1

I currently have the below code in Python 3.x:-

lst_exclusion_terms = ['bob','jenny', 'michael']
file_list = ['1.txt', '2.txt', '3.txt']

for f in file_list:
    with open(f, "r", encoding="utf-8") as file:
        content = file.read()
        if any(entry in content for entry in lst_exclusion_terms):
            print(content)

What I am aiming to do is to review the content of each file in the list file_list. When reviewing the content, I then want to check to see if any of the entries in the list lst_exclusion_terms exists. If it does, I want to remove that entry from the list.

So, if 'bob' is within the content of 2.txt, this will be removed (popped) out of the list.

I am unsure how to replace my print(content) with the command to identify the current index number for the item being examined and then remove it.

Any suggestions? Thanks

  • I had a giggle that you tagged your question `[enumerate]`. The [`enumerate()` function](https://realpython.com/python-enumerate/) is what you need.

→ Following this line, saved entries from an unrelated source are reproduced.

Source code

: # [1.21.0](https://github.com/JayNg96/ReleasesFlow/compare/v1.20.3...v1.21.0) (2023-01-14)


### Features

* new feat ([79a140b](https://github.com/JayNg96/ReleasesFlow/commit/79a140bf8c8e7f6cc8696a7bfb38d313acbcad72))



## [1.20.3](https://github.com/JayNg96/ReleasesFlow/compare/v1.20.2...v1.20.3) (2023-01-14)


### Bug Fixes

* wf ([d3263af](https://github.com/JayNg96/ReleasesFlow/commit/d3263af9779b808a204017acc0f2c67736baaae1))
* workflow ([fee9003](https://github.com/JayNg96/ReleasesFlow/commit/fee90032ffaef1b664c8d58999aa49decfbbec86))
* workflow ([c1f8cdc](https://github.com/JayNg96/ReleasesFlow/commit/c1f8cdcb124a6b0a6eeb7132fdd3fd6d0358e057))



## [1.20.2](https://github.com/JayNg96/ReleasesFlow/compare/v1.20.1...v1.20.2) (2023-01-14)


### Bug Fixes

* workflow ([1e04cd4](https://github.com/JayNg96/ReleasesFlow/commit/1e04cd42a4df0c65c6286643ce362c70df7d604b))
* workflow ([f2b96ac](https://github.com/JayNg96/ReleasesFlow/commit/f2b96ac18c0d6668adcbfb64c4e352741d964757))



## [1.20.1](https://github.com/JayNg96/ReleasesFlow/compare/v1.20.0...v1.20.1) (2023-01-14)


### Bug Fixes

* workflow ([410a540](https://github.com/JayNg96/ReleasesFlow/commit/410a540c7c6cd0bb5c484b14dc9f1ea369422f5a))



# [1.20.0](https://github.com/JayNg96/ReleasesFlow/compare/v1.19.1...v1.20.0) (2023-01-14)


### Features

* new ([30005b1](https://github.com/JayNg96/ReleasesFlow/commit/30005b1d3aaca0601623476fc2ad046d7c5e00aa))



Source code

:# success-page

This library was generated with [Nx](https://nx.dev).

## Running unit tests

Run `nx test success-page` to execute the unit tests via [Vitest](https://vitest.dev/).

Keep in mind that you don't want to remove items from a list as you're iterating over the list though (errors happen). https://stackoverflow.com/questions/1207406/how-to-remove-items-from-a-list-while-iterating – Pranav Hosangadi May 12 '21 at 14:40
  • Thanks @PranavHosangadi. I had Googled this a bit and found enumerate and thought it was related but couldn't work out the code. With the comment you mention about errors happening, what would your suggested approach be? to add the index numbers to a temporary list and then work through this for removal? – user14637930 May 12 '21 at 14:44
  • _"would your suggested approach be?"_ See the link to the other SO question in my previous comment. – Pranav Hosangadi May 12 '21 at 14:46
  • What about `enumerate()` did you have trouble with? It works like this: `for index, value in enumerate(my_collection)`. Unsurprisingly, `index` gives you the index of the element of `my_collection` under consideration in the current iteration, and `value` gives you its value. – Pranav Hosangadi May 12 '21 at 14:48

2 Answers2

0

You want to filter a list of files based on whether they contain some piece(s) of text.

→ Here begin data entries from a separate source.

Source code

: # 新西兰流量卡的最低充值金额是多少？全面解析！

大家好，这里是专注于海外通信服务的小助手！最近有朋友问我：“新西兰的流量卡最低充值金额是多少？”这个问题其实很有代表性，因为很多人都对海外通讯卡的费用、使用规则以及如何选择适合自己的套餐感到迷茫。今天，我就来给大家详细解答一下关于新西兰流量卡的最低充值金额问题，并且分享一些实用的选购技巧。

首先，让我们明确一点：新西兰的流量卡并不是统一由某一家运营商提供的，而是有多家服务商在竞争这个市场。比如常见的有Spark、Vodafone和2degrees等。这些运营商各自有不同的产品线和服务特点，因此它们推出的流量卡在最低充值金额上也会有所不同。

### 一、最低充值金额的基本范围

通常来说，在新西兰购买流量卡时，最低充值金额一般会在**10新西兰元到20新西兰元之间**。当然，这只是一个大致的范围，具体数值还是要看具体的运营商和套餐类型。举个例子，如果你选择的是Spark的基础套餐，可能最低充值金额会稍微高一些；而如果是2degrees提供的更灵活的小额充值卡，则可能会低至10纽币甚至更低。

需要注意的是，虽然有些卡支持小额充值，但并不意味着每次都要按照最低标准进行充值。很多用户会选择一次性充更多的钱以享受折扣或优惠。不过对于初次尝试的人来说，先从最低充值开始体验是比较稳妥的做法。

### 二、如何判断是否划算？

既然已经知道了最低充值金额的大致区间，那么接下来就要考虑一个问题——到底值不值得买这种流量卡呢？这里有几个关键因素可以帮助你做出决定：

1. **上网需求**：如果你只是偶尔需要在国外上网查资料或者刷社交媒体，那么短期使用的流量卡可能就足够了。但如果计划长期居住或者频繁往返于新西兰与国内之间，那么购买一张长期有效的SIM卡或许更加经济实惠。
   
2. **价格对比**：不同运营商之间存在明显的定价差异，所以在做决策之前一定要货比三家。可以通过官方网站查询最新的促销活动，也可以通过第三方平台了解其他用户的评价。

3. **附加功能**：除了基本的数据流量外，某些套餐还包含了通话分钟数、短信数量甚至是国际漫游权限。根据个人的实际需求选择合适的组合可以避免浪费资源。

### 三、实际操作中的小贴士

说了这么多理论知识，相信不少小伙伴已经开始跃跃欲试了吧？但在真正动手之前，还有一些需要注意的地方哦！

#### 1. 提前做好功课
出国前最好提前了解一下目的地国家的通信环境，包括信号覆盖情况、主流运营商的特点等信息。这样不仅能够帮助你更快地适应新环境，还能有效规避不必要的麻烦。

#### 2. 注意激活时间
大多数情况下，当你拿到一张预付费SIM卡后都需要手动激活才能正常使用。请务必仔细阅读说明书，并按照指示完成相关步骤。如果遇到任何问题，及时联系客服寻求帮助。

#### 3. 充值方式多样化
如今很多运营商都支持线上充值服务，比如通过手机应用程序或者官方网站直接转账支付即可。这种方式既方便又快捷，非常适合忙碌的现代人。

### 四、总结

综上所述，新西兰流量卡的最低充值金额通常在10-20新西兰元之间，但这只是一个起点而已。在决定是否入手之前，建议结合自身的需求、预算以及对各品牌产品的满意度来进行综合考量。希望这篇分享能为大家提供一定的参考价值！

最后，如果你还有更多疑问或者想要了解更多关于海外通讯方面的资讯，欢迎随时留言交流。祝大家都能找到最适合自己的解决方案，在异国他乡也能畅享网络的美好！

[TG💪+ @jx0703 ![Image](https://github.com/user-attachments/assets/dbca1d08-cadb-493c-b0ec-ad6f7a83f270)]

There is a Python built-in function filter which can do that. filter takes a function that returns a boolean, and an iterable (e.g. a list), and returns an iterator over the elements from the original iterable for which the function returns True.

So first you can write that function:

def contains_terms(filepath, terms):
    with open(filepath) as f:
        content = f.read()
    return any(term in content for term in terms)
        

Then use it in filter, and construct a list from the result:

file_list = list(filter(lambda f: not contains_terms(f, lst_exclusion_terms), file_list))

Of course, the lambda is required because contains_terms takes 2 arguments, and returns True if the terms are in the file, which is sort of the opposite of what you want (but sort of makes more sense from the point of view of the function itself). You could specialise the function to your use case and remove the need for the lambda.

def is_included(filepath):
    with open(filepath) as f:
        content = f.read()
    return all(term not in content for term in lst_exclusion_terms)

With this function defined, the call to filter is more concise:

file_list = list(filter(is_included, file_list))
L.Grozinger
  • 2,280
  • 1
  • 11
  • 22
0

I've had a desire like this before, where I needed to delete a list item when iterating over it. It is often suggested to just recreate a new list with the contents you wanted as suggested here

However, here is a quick and dirty approach that can remove the file from the list:

lst_exclusion_terms = ['bob','jenny', 'michael']
file_list = ['1.txt', '2.txt', '3.txt']
print("Before removing item:")
print(file_list)

flag = True
while flag:
    for i,f in enumerate(file_list):
        with open(f, "r", encoding="utf-8") as file:
            content = file.read()
        if any(entry in content for entry in lst_exclusion_terms):
            file_list.pop(i)
            flag = False
            break

print("After removing item")
print(file_list)

In this case, file 3.txt was removed from the list since it matched the lst_exclusion_terms

The following were the contents used in each file:

#1.txt
abcd
#2.txt
5/12/2021
#3.txt
bob
jenny
michael
kyrlon
  • 1,065
  • 2
  • 8
  • 16